Goal of the exercise: Where the line containing "To delete a" appears in the records below, begin there and output each line verbatim through the last line.

(Stored data)

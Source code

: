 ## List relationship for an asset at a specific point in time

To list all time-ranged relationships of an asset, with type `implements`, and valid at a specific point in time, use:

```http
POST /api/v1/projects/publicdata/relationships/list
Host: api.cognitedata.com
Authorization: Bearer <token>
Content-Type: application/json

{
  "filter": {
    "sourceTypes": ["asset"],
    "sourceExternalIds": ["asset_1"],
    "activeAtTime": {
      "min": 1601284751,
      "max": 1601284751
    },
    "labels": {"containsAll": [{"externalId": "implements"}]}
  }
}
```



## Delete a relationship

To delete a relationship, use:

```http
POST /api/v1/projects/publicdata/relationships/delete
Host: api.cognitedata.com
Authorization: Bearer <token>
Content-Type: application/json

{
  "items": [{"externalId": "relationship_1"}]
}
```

Answer below:
To delete a relationship, use:

```http
POST /api/v1/projects/publicdata/relationships/delete
Host: api.cognitedata.com
Authorization: Bearer <token>
Content-Type: application/json

{
  "items": [{"externalId": "relationship_1"}]
}
```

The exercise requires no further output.